(DATA SUPPLIED):

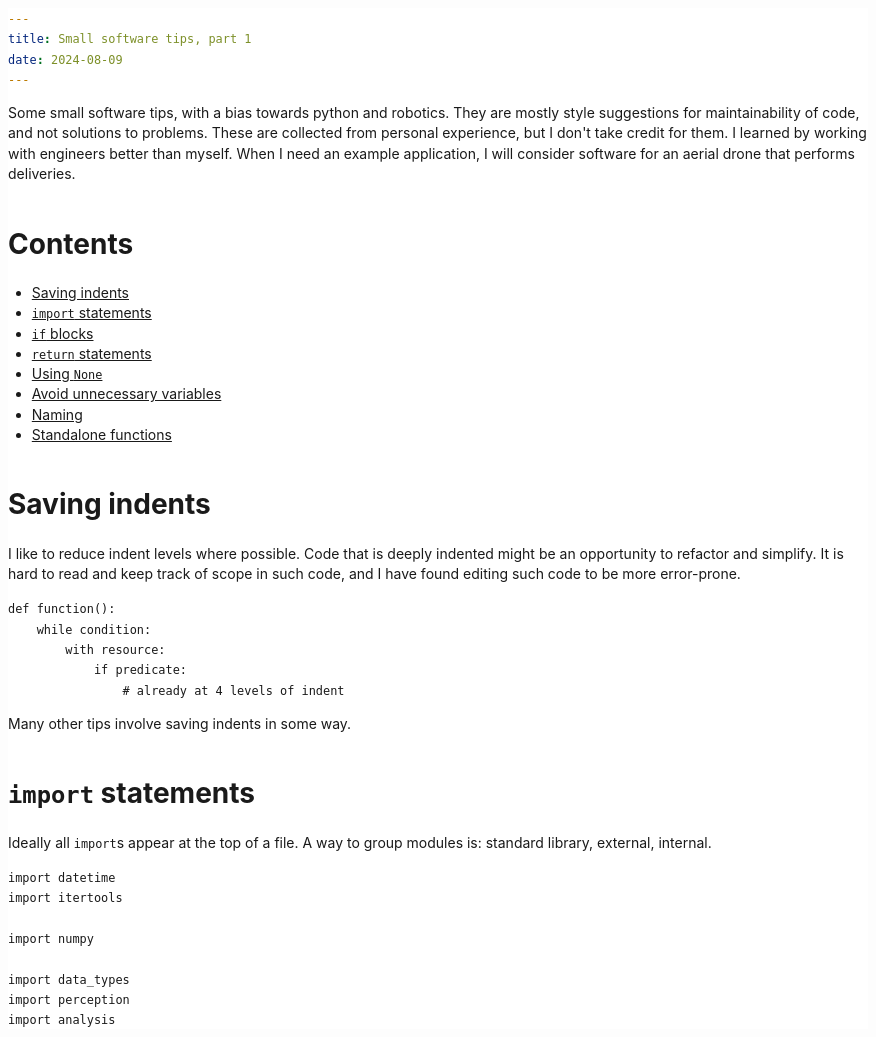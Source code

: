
 ```yaml
---
title: Small software tips, part 1
date: 2024-08-09
---
```


Some small software tips, with a bias towards python and robotics. They are
mostly style suggestions for maintainability of code, and not solutions to
problems. These are collected from personal experience, but I don't take credit
for them. I learned by working with engineers better than myself. When I need an
example application, I will consider software for an aerial drone that performs
deliveries.

# Contents
- [Saving indents](#saving-indents)
- [`import` statements](#import-statements)
- [`if` blocks](#if-blocks)
- [`return` statements](#return-statements)
- [Using `None`](#using-none)
- [Avoid unnecessary variables](#avoid-unnecessary-variables)
- [Naming](#naming)
- [Standalone functions](#standalone-functions)

# Saving indents

I like to reduce indent levels where possible. Code that is deeply indented
might be an opportunity to refactor and simplify. It is hard to read and keep
track of scope in such code, and I have found editing such code to be more
error-prone.
```
def function():
    while condition:
        with resource:
            if predicate:
                # already at 4 levels of indent
```

Many other tips involve saving indents in some way.

# `import` statements

Ideally all `import`s appear at the top of a file. A way to group modules is:
standard library, external, internal.
```
import datetime
import itertools

import numpy

import data_types
import perception
import analysis
```
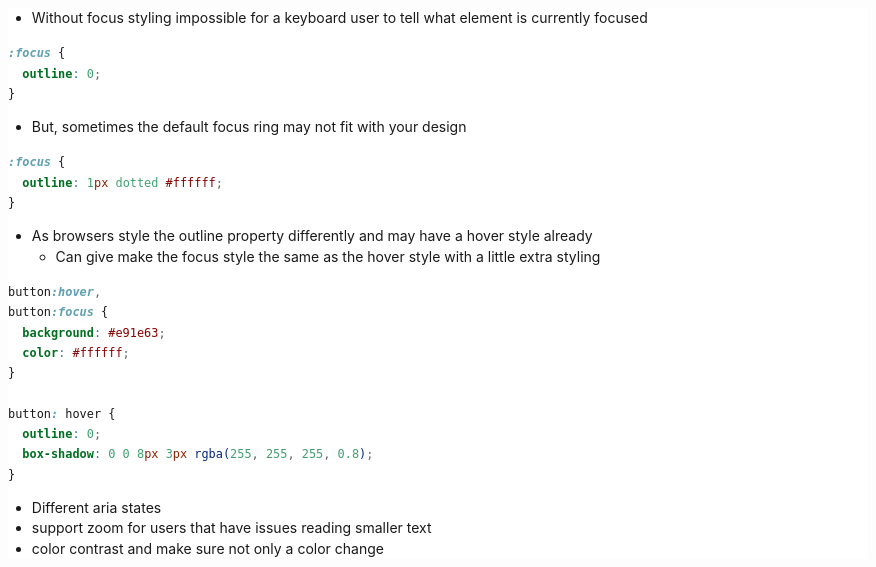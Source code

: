   - Without focus styling impossible for a keyboard user to tell what element is currently focused

```css
:focus {
  outline: 0;
}
```

- But, sometimes the default focus ring may not fit with your design

```css
:focus {
  outline: 1px dotted #ffffff;
}
```

- As browsers style the outline property differently and may have a hover style already
  - Can give make the focus style the same as the hover style with a little extra styling

```css
button:hover,
button:focus {
  background: #e91e63;
  color: #ffffff;
}

button: hover {
  outline: 0;
  box-shadow: 0 0 8px 3px rgba(255, 255, 255, 0.8);
}
```

- Different aria states
- support zoom for users that have issues reading smaller text
- color contrast and make sure not only a color change
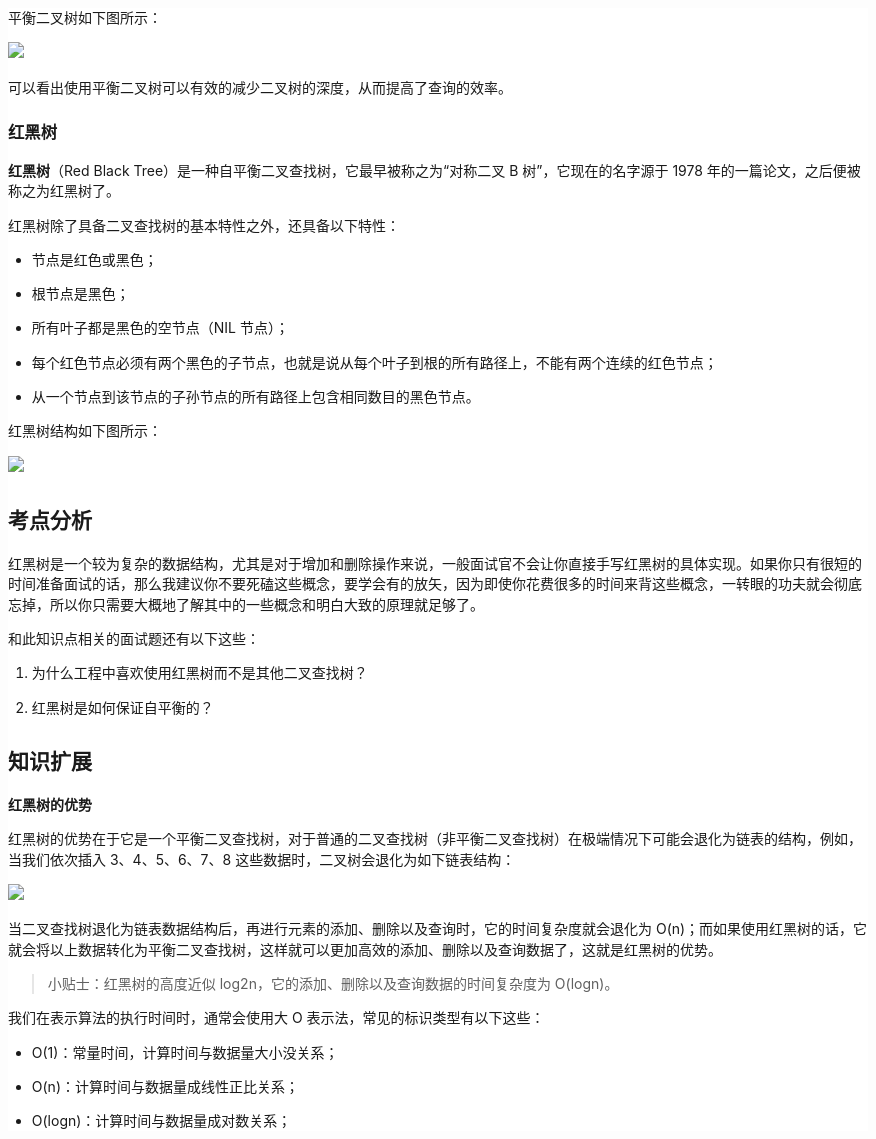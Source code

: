 平衡二叉树如下图所示：

![](https://fire-repository.oss-cn-beijing.aliyuncs.com/interview/0929/tree/tree-4.png)

可以看出使用平衡二叉树可以有效的减少二叉树的深度，从而提高了查询的效率。

### 红黑树

**红黑树**（Red Black Tree）是一种自平衡二叉查找树，它最早被称之为“对称二叉 B 树”，它现在的名字源于 1978 年的一篇论文，之后便被称之为红黑树了。

红黑树除了具备二叉查找树的基本特性之外，还具备以下特性：

- 节点是红色或黑色；

- 根节点是黑色；

- 所有叶子都是黑色的空节点（NIL 节点）；

- 每个红色节点必须有两个黑色的子节点，也就是说从每个叶子到根的所有路径上，不能有两个连续的红色节点；

- 从一个节点到该节点的子孙节点的所有路径上包含相同数目的黑色节点。

红黑树结构如下图所示：

![](https://fire-repository.oss-cn-beijing.aliyuncs.com/interview/0929/tree/tree-5.png)

## 考点分析

红黑树是一个较为复杂的数据结构，尤其是对于增加和删除操作来说，一般面试官不会让你直接手写红黑树的具体实现。如果你只有很短的时间准备面试的话，那么我建议你不要死磕这些概念，要学会有的放矢，因为即使你花费很多的时间来背这些概念，一转眼的功夫就会彻底忘掉，所以你只需要大概地了解其中的一些概念和明白大致的原理就足够了。

和此知识点相关的面试题还有以下这些：

1. 为什么工程中喜欢使用红黑树而不是其他二叉查找树？

2. 红黑树是如何保证自平衡的？

## 知识扩展

**红黑树的优势**

红黑树的优势在于它是一个平衡二叉查找树，对于普通的二叉查找树（非平衡二叉查找树）在极端情况下可能会退化为链表的结构，例如，当我们依次插入 3、4、5、6、7、8 这些数据时，二叉树会退化为如下链表结构：

![](https://fire-repository.oss-cn-beijing.aliyuncs.com/interview/0929/tree/tree-6.png)

当二叉查找树退化为链表数据结构后，再进行元素的添加、删除以及查询时，它的时间复杂度就会退化为 O(n)；而如果使用红黑树的话，它就会将以上数据转化为平衡二叉查找树，这样就可以更加高效的添加、删除以及查询数据了，这就是红黑树的优势。

>小贴士：红黑树的高度近似 log2n，它的添加、删除以及查询数据的时间复杂度为 O(logn)。

我们在表示算法的执行时间时，通常会使用大 O 表示法，常见的标识类型有以下这些：

- O(1)：常量时间，计算时间与数据量大小没关系；

- O(n)：计算时间与数据量成线性正比关系；

- O(logn)：计算时间与数据量成对数关系；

(PROMPT): Please count the lines of the material above that contain "import", and give only the number.

(EXERCISE ANSWER): 9